#### [Extracted information]
-- Opening Marker --
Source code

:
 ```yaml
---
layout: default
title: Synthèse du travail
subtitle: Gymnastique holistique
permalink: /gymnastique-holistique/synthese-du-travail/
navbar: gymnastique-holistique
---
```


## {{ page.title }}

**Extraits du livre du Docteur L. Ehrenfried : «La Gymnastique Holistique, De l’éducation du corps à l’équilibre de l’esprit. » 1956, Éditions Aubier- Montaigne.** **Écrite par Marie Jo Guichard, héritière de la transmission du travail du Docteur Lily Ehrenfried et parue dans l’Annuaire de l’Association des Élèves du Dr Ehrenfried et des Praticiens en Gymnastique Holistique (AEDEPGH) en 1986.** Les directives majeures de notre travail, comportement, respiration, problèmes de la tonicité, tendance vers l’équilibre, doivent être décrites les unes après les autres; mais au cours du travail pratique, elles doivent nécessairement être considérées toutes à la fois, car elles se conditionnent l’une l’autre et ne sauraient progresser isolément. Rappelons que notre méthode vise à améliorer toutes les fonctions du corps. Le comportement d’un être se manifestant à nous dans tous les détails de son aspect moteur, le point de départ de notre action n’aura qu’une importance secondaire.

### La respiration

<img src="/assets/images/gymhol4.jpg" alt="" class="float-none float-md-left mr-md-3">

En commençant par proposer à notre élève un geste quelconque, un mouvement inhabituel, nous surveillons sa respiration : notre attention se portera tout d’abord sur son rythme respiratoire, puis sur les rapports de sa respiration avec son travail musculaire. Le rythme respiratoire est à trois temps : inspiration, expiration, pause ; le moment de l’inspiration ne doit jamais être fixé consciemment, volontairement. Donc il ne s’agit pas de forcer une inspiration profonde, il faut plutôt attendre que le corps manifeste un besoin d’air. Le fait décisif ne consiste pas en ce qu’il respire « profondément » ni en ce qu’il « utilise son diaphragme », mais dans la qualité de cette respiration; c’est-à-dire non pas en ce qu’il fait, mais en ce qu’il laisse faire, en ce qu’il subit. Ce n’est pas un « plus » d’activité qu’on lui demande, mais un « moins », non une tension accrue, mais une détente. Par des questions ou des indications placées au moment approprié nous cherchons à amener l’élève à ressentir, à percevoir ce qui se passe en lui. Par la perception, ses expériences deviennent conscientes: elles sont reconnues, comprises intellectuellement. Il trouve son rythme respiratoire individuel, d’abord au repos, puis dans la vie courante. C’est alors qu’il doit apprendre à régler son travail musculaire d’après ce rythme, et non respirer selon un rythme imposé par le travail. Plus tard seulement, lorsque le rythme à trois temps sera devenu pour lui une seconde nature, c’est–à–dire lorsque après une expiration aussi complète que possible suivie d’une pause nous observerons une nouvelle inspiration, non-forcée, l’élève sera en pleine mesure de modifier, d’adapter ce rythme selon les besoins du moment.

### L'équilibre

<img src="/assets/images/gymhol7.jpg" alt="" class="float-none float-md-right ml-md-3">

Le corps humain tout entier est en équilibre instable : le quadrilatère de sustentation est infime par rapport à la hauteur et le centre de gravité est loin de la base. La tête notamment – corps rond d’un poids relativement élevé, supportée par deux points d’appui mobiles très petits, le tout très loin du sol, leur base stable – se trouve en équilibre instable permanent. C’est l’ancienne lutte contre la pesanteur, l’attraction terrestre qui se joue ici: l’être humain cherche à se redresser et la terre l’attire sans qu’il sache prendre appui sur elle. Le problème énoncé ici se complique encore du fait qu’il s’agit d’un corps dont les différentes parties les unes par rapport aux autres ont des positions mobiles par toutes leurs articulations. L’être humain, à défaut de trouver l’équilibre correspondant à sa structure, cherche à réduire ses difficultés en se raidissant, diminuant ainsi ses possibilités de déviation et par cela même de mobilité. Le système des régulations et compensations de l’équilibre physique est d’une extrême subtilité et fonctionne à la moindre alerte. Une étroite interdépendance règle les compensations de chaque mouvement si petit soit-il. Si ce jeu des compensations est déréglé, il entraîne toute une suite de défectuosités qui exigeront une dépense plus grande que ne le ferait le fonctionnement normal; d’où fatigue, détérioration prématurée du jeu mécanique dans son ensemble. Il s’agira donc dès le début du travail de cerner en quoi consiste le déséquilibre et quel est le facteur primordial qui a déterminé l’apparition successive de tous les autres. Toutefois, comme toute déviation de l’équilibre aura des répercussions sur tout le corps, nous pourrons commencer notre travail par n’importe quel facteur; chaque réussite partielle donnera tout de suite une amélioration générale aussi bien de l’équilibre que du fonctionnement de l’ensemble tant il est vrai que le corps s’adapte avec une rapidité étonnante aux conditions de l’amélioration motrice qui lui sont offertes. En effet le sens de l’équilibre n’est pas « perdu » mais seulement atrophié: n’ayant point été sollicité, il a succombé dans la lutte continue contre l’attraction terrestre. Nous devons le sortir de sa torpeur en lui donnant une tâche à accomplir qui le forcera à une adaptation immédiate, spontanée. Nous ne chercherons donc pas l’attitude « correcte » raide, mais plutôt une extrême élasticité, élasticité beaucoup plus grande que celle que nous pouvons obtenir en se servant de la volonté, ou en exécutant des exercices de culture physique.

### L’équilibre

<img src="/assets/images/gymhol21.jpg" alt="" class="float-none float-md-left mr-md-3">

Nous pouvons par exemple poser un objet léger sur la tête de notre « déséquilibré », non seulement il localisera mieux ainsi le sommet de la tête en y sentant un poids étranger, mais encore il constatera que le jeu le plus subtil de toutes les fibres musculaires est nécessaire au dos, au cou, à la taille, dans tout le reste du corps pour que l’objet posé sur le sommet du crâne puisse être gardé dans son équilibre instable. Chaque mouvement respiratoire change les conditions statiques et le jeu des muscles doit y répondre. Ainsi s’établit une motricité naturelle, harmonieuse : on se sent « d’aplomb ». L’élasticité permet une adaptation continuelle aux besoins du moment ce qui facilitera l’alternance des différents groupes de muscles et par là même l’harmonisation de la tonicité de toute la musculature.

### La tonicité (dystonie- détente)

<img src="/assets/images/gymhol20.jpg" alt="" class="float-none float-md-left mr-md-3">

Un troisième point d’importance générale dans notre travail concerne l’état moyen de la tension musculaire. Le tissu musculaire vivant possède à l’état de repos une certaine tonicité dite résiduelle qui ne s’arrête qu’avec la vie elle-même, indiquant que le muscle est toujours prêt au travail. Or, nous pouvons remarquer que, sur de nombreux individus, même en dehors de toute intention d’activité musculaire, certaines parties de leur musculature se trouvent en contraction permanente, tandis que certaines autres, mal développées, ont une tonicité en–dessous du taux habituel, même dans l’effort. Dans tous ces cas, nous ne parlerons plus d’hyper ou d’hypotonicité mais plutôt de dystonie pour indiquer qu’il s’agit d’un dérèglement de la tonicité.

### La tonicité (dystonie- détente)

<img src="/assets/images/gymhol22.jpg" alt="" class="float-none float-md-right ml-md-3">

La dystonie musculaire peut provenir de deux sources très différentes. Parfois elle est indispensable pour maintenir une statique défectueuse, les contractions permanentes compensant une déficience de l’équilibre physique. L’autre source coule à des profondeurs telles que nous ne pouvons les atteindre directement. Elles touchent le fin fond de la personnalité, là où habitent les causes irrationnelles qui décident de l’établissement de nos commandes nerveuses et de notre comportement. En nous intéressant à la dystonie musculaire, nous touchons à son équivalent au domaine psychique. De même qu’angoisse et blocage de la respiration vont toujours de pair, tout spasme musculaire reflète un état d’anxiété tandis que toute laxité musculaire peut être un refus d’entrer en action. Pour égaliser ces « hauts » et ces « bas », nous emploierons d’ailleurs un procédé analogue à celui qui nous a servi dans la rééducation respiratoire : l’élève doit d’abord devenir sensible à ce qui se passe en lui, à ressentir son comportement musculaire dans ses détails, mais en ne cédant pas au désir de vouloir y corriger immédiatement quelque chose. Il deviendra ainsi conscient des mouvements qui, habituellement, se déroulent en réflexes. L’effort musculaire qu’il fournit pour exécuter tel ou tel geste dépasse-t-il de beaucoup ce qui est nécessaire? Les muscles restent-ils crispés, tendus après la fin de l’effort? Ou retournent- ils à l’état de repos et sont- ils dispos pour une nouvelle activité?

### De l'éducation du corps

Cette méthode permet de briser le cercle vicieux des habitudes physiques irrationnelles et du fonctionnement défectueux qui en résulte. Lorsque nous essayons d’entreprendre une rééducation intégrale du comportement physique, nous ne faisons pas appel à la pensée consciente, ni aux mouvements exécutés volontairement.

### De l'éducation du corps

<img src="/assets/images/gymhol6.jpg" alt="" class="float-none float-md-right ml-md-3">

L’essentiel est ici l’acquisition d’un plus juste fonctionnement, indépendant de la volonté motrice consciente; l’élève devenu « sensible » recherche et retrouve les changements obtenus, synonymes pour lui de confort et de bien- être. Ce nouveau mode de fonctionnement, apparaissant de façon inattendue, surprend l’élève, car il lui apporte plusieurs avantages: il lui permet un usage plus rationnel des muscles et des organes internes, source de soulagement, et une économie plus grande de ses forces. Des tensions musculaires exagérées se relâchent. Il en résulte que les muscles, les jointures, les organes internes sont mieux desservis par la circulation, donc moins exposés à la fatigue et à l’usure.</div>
-- Closing Marker --
#### [Exercise]
Looking at the listing above, how many of its lines contain "class"? Say only the number.

#### [Result]
6